=== Section Start ===

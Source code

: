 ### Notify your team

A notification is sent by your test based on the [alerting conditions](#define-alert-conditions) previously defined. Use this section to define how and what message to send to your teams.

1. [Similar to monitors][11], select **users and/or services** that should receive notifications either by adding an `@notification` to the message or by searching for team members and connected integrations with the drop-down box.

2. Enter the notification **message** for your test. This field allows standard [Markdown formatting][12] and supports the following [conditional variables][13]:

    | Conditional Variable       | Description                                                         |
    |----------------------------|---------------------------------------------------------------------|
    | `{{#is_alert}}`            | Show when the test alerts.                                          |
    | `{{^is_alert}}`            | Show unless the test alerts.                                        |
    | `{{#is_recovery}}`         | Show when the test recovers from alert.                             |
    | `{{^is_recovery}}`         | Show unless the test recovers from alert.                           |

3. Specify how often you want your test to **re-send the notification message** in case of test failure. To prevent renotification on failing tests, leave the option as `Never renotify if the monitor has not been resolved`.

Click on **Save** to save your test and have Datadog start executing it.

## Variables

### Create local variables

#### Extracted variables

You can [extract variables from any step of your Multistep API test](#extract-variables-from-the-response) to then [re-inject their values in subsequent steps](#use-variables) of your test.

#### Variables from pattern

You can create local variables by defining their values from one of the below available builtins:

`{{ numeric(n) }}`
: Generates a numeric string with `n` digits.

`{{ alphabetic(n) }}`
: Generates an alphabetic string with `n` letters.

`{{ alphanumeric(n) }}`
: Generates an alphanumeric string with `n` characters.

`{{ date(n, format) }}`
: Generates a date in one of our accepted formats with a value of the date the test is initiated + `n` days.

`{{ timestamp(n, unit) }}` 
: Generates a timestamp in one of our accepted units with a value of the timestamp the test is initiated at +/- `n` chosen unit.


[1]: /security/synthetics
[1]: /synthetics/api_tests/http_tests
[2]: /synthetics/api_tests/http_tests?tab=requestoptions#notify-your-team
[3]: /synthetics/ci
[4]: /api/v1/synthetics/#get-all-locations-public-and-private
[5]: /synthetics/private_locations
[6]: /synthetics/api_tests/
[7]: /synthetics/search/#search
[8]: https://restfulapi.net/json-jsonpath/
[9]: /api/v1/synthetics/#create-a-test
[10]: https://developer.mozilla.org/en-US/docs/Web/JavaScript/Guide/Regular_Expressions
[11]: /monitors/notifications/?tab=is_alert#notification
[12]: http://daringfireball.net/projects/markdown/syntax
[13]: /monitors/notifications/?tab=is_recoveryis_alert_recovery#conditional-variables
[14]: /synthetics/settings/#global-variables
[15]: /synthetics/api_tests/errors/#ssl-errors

=== Section End ===
=== Section Start ===

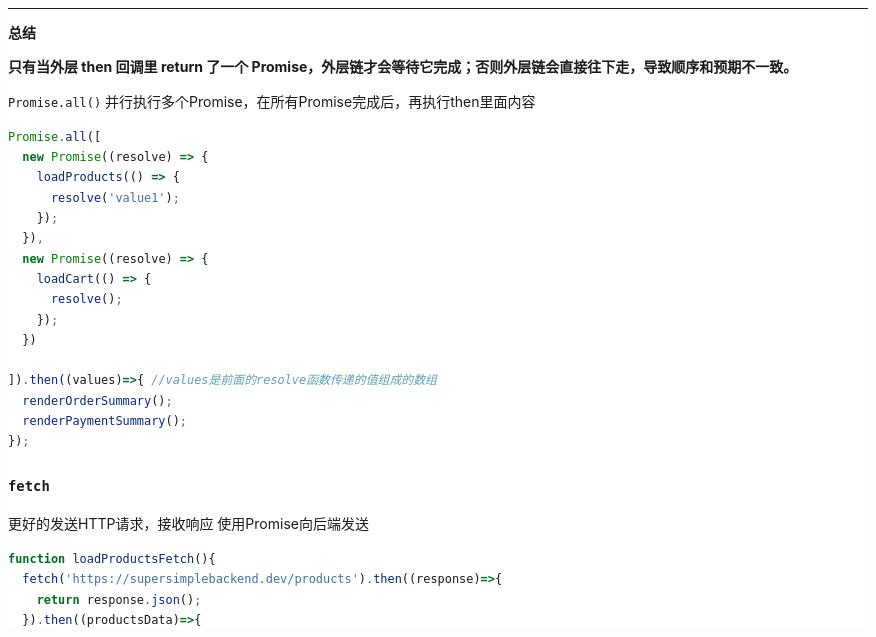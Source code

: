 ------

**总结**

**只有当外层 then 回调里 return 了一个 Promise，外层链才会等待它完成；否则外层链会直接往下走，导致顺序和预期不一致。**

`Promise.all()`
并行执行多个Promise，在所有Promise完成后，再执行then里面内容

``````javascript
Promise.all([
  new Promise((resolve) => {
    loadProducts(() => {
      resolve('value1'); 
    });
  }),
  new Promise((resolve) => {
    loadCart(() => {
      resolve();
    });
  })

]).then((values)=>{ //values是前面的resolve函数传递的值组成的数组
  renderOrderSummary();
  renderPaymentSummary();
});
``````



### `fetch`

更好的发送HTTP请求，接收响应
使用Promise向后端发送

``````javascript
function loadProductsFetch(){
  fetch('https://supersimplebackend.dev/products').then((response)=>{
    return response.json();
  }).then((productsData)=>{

=== Section End ===

**Assignment**
Among the entries above, the lines between the ones containing "[7]: /synthetics/search/#search" and "[15]: /synthetics/api_tests/errors/#ssl-errors", inclusive, are to be transcribed exactly. No other line is to be given.

**The answer**
[7]: /synthetics/search/#search
[8]: https://restfulapi.net/json-jsonpath/
[9]: /api/v1/synthetics/#create-a-test
[10]: https://developer.mozilla.org/en-US/docs/Web/JavaScript/Guide/Regular_Expressions
[11]: /monitors/notifications/?tab=is_alert#notification
[12]: http://daringfireball.net/projects/markdown/syntax
[13]: /monitors/notifications/?tab=is_recoveryis_alert_recovery#conditional-variables
[14]: /synthetics/settings/#global-variables
[15]: /synthetics/api_tests/errors/#ssl-errors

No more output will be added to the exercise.